Dataset entries
[Start of Attachment]

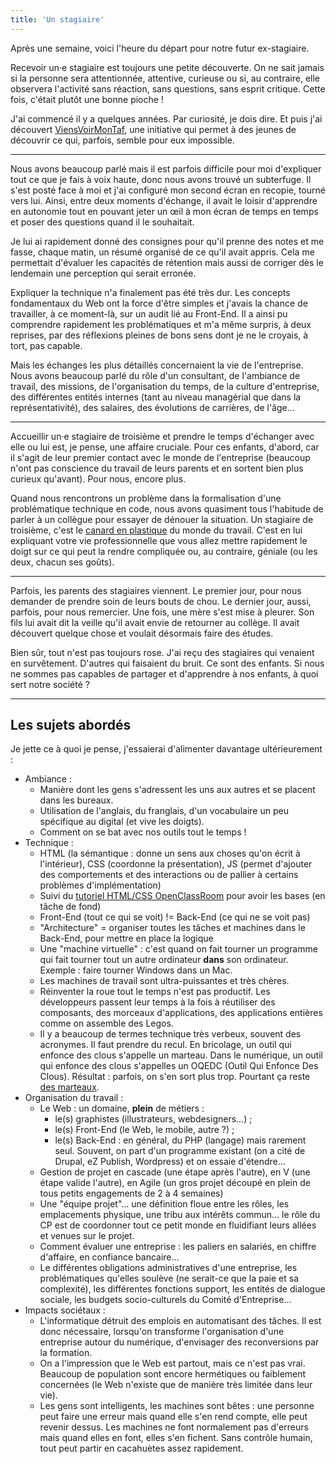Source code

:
 ```yaml
---
title: 'Un stagiaire'
---
```


Après une semaine, voici l'heure du départ pour notre futur ex-stagiaire.

<!-- more -->

Recevoir un·e stagiaire est toujours une petite découverte. On ne sait jamais si
la personne sera attentionnée, attentive, curieuse ou si, au contraire, elle
observera l'activité sans réaction, sans questions, sans esprit critique. Cette
fois, c'était plutôt une bonne pioche !

J'ai commencé il y a quelques années. Par curiosité, je dois dire. Et puis j'ai
découvert [ViensVoirMonTaf](http://www.viensvoirmontaf.fr/), une initiative qui
permet à des jeunes de découvrir ce qui, parfois, semble pour eux impossible.

---

Nous avons beaucoup parlé mais il est parfois difficile pour moi d'expliquer
tout ce que je fais à voix haute, donc nous avons trouvé un subterfuge. Il s'est
posté face à moi et j'ai configuré mon second écran en recopie, tourné vers lui.
Ainsi, entre deux moments d'échange, il avait le loisir d'apprendre en autonomie
tout en pouvant jeter un œil à mon écran de temps en temps et poser des
questions quand il le souhaitait.

Je lui ai rapidement donné des consignes pour qu'il prenne des notes et me
fasse, chaque matin, un résumé organisé de ce qu'il avait appris. Cela me
permettait d'évaluer les capacités de rétention mais aussi de corriger dès le
lendemain une perception qui serait erronée.

Expliquer la technique n'a finalement pas été très dur. Les concepts
fondamentaux du Web ont la force d'être simples et j'avais la chance de
travailler, à ce moment-là, sur un audit lié au
<span lang="en">Front-End</span>. Il a ainsi pu comprendre rapidement les
problématiques et m'a même surpris, à deux reprises, par des réflexions pleines
de bons sens dont je ne le croyais, à tort, pas capable.

Mais les échanges les plus détaillés concernaient la vie de l'entreprise. Nous
avons beaucoup parlé du rôle d'un consultant, de l'ambiance de travail, des
missions, de l'organisation du temps, de la culture d'entreprise, des
différentes entités internes (tant au niveau managérial que dans la
représentativité), des salaires, des évolutions de carrières, de l'âge…

---

Accueillir un·e stagiaire de troisième et prendre le temps d'échanger avec elle
ou lui est, je pense, une affaire cruciale. Pour ces enfants, d'abord, car il
s'agit de leur premier contact avec le monde de l'entreprise (beaucoup n'ont pas
conscience du travail de leurs parents et en sortent bien plus curieux
qu'avant). Pour nous, encore plus.

Quand nous rencontrons un problème dans la formalisation d'une problématique
technique en code, nous avons quasiment tous l'habitude de parler à un collègue
pour essayer de dénouer la situation. Un stagiaire de troisième, c'est le
[canard en plastique](https://fr.wikipedia.org/wiki/M%C3%A9thode_du_canard_en_plastique)
du monde du travail. C'est en lui expliquant votre vie professionnelle que vous
allez mettre rapidement le doigt sur ce qui peut la rendre compliquée ou, au
contraire, géniale (ou les deux, chacun ses goûts).

---

Parfois, les parents des stagiaires viennent. Le premier jour, pour nous
demander de prendre soin de leurs bouts de chou. Le dernier jour, aussi,
parfois, pour nous remercier. Une fois, une mère s'est mise à pleurer. Son fils
lui avait dit la veille qu'il avait envie de retourner au collège. Il avait
découvert quelque chose et voulait désormais faire des études.

Bien sûr, tout n'est pas toujours rose. J'ai reçu des stagiaires qui venaient en
survêtement. D'autres qui faisaient du bruit. Ce sont des enfants. Si nous ne
sommes pas capables de partager et d'apprendre à nos enfants, à quoi sert notre
société ?

---

## <span id="memo">Les sujets abordés</span>

Je jette ce à quoi je pense, j'essaierai d'alimenter davantage ultérieurement :

-   Ambiance :
    -   Manière dont les gens s'adressent les uns aux autres et se placent dans
        les bureaux.
    -   Utilisation de l'anglais, du franglais, d'un vocabulaire un peu
        spécifique au <span lang="en">digital</span> (et vive les doigts).
    -   Comment on se bat avec nos outils tout le temps !
-   Technique :
    -   HTML (la sémantique : donne un sens aux choses qu'on écrit à
        l'intérieur), CSS (coordonne la présentation), JS (permet d'ajouter des
        comportements et des interactions ou de pallier à certains problèmes
        d'implémentation)
    -   Suivi du
        [tutoriel HTML/CSS OpenClassRoom](https://openclassrooms.com/courses/apprenez-a-creer-votre-site-web-avec-html5-et-css3)
        pour avoir les bases (en tâche de fond)
    -   <span lang="en">Front-End</span> (tout ce qui se voit) !=
        <span lang="en">Back-End</span> (ce qui ne se voit pas)
    -   "Architecture" = organiser toutes les tâches et machines dans le
        <span lang="en">Back-End</span>, pour mettre en place la logique
    -   Une "machine virtuelle" : c'est quand on fait tourner un programme qui
        fait tourner tout un autre ordinateur **dans** son ordinateur. Exemple :
        faire tourner Windows dans un Mac.
    -   Les machines de travail sont ultra-puissantes et très chères.
    -   Réinventer la roue tout le temps n'est pas productif. Les développeurs
        passent leur temps à la fois à réutiliser des composants, des morceaux
        d'applications, des applications entières comme on assemble des Legos.
    -   Il y a beaucoup de termes technique très verbeux, souvent des acronymes.
        Il faut prendre du recul. En bricolage, un outil qui enfonce des clous
        s'appelle un marteau. Dans le numérique, un outil qui enfonce des clous
        s'appelles un OQEDC (Outil Qui Enfonce Des Clous). Résultat : parfois,
        on s'en sort plus trop. Pourtant ça reste
        [des marteaux](/notes/2016-09-le-marteau/).
-   Organisation du travail :
    -   Le Web : un domaine, **plein** de métiers :
        -   le(s) graphistes (illustrateurs, webdesigners…) ;
        -   le(s) Front-End (le Web, le mobile, autre ?) ;
        -   le(s) Back-End : en général, du PHP (langage) mais rarement seul.
            Souvent, on part d'un programme existant (on a cité de Drupal, eZ
            Publish, Wordpress) et on essaie d'étendre…
    -   Gestion de projet en cascade (une étape après l'autre), en V (une étape
        valide l'autre), en Agile (un gros projet découpé en plein de tous
        petits engagements de 2 à 4 semaines)
    -   Une "équipe projet"… une définition floue entre les rôles, les
        emplacements physique, une tribu aux intérêts commun… le rôle du CP est
        de coordonner tout ce petit monde en fluidifiant leurs allées et venues
        sur le projet.
    -   Comment évaluer une entreprise : les paliers en salariés, en chiffre
        d'affaire, en confiance bancaire…
    -   Le différentes obligations administratives d'une entreprise, les
        problématiques qu'elles soulève (ne serait-ce que la paie et sa
        complexité), les différentes fonctions support, les entités de dialogue
        sociale, les budgets socio-culturels du Comité d'Entreprise…
-   Impacts sociétaux :
    -   L'informatique détruit des emplois en automatisant des tâches. Il est
        donc nécessaire, lorsqu'on transforme l'organisation d'une entreprise
        autour du numérique, d'envisager des reconversions par la formation.
    -   On a l'impression que le Web est partout, mais ce n'est pas vrai.
        Beaucoup de population sont encore hermétiques ou faiblement concernées
        (le Web n'existe que de manière très limitée dans leur vie).
    -   Les gens sont intelligents, les machines sont bêtes : une personne peut
        faire une erreur mais quand elle s'en rend compte, elle peut revenir
        dessus. Les machines ne font normalement pas d'erreurs mais quand elles
        en font, elles s'en fichent. Sans contrôle humain, tout peut partir en
        cacahuètes assez rapidement.
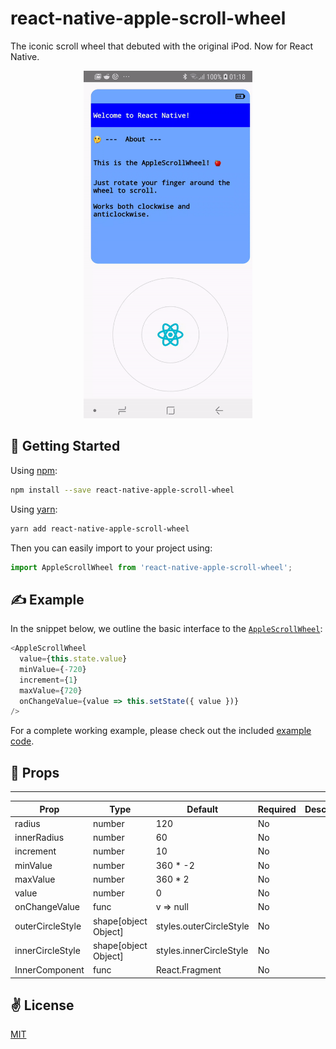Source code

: # react-native-apple-scroll-wheel
The iconic scroll wheel that debuted with the original iPod. Now for React Native.

<p align="center">
  <img src="./bin/out.gif" alt="react-native-apple-scroll-wheel" width="270" height="556">
</p>

## 🚀 Getting Started

Using [npm]():

```sh
npm install --save react-native-apple-scroll-wheel
```

Using [yarn]():

```sh
yarn add react-native-apple-scroll-wheel
```

Then you can easily import to your project using:

```javascript
import AppleScrollWheel from 'react-native-apple-scroll-wheel';
```

## ✍️ Example

In the snippet below, we outline the basic interface to the [`AppleScrollWheel`]('./RNAppleScrollWheel/components/AppleScrollWheel/components/AppleScrollWheel'):

```javascript
<AppleScrollWheel
  value={this.state.value}
  minValue={-720}
  increment={1}
  maxValue={720}
  onChangeValue={value => this.setState({ value })}
/>
```

For a complete working example, please check out the included [example code]('./RNAppleScrollWheel/components/AppleScrollWheel').

## 📌 Props

-----
Prop                  | Type     | Default                   | Required | Description
--------------------- | -------- | ------------------------- | -------- | -----------
radius|number|120|No|
innerRadius|number|60|No|
increment|number|10|No|
minValue|number|360 * -2|No|
maxValue|number|360 * 2|No|
value|number|0|No|
onChangeValue|func|v => null|No|
outerCircleStyle|shape[object Object]|styles.outerCircleStyle|No|
innerCircleStyle|shape[object Object]|styles.innerCircleStyle|No|
InnerComponent|func|React.Fragment|No|

## ✌️ License
[MIT](https://opensource.org/licenses/MIT)
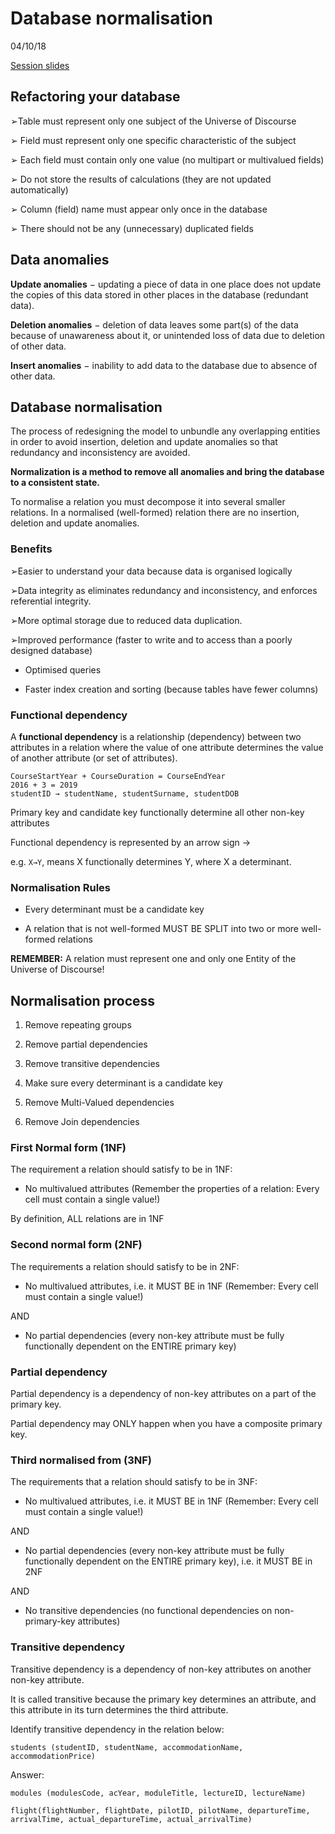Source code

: # Database normalisation

04/10/18

[Session slides](https://learningcentral.cf.ac.uk/bbcswebdav/pid-4766717-dt-content-rid-11793831_2/courses/1819-CM6211/Week%203%20-%20Session%204%20-%20Database%20Normalisation.pdf)

## Refactoring your database

➢Table must represent only one subject of the Universe of Discourse

➢ Field must represent only one specific characteristic of the subject

➢ Each field must contain only one value (no multipart or multivalued fields)

➢ Do not store the results of calculations (they are not updated automatically)

➢ Column (field) name must appear only once in the database

➢ There should not be any (unnecessary) duplicated fields

## Data anomalies

**Update anomalies** − updating a piece of data in one place does not update the copies of this
data stored in other places in the database (redundant data).

**Deletion anomalies** − deletion of data leaves some part(s) of the data because of unawareness
about it, or unintended loss of data due to deletion of other data.

**Insert anomalies** − inability to add data to the database due to absence of other data.

## Database normalisation

The process of redesigning the model to unbundle any overlapping entities in order to avoid
insertion, deletion and update anomalies so that redundancy and inconsistency are avoided.

**Normalization is a method to remove all anomalies and bring the database to a consistent state.**

To normalise a relation you must decompose it into several smaller relations.
In a normalised (well-formed) relation there are no insertion, deletion and update anomalies.

### Benefits

➢Easier to understand your data because data is organised logically

➢Data integrity as eliminates redundancy and inconsistency, and enforces referential integrity.

➢More optimal storage due to reduced data duplication.

➢Improved performance (faster to write and to access than a poorly designed database)

- Optimised queries

- Faster index creation and sorting (because tables have fewer columns)

### Functional dependency

A **functional dependency** is a relationship (dependency) between two attributes in a relation where
the value of one attribute determines the value of another attribute (or set of attributes).

```
CourseStartYear + CourseDuration = CourseEndYear
2016 + 3 = 2019
studentID → studentName, studentSurname, studentDOB
```
Primary key and candidate key functionally determine all other non-key attributes

Functional dependency is represented by an arrow sign →

e.g. ```X→Y```, means X functionally determines Y, where X a determinant. 

### Normalisation Rules

- Every determinant must be a candidate key

- A relation that is not well-formed MUST BE SPLIT into two or more well-formed relations

**REMEMBER:** A relation must represent one and only one Entity of the Universe of Discourse!

## Normalisation process

1. Remove repeating groups

2. Remove partial dependencies

3. Remove transitive dependencies

4. Make sure every determinant is a candidate key

5. Remove Multi-Valued dependencies

6. Remove Join dependencies

### First Normal form (1NF)

The requirement a relation should satisfy to be in 1NF:

- No multivalued attributes (Remember the properties of a relation: Every cell must contain a single value!)

By definition, ALL relations are in 1NF

### Second normal form (2NF)

The requirements a relation should satisfy to be in 2NF:

- No multivalued attributes, i.e. it MUST BE in 1NF
(Remember: Every cell must contain a single value!)

AND

- No partial dependencies (every non-key attribute must be fully
functionally dependent on the ENTIRE primary key)

### Partial dependency

Partial dependency is a dependency of non-key attributes on a part of the primary key.

Partial dependency may ONLY happen when you have a composite primary key.

### Third normalised from (3NF)

The requirements that a relation should satisfy to be in 3NF:
- No multivalued attributes, i.e. it MUST BE in 1NF
(Remember: Every cell must contain a single value!)

AND

- No partial dependencies (every non-key attribute must be fully functionally
dependent on the ENTIRE primary key), i.e. it MUST BE in 2NF

AND

- No transitive dependencies (no functional dependencies on non-primary-key
attributes)

### Transitive dependency

Transitive dependency is a dependency of non-key attributes on another non-key attribute.

It is called transitive because the primary key determines an attribute, and this attribute in its
turn determines the third attribute.

Identify transitive dependency in the relation below:
```
students (studentID, studentName, accommodationName, accommodationPrice)
```
Answer: 

```
modules (modulesCode, acYear, moduleTitle, lectureID, lectureName)
```

```
flight(flightNumber, flightDate, pilotID, pilotName, departureTime, arrivalTime, actual_departureTime, actual_arrivalTime)
```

[End of Attachment]

### Task goal
Which lines above include the word "Back"? Show each one.

### Task response
        <span lang="en">Back-End</span> (ce qui ne se voit pas)
        <span lang="en">Back-End</span>, pour mettre en place la logique
        -   le(s) Back-End : en général, du PHP (langage) mais rarement seul.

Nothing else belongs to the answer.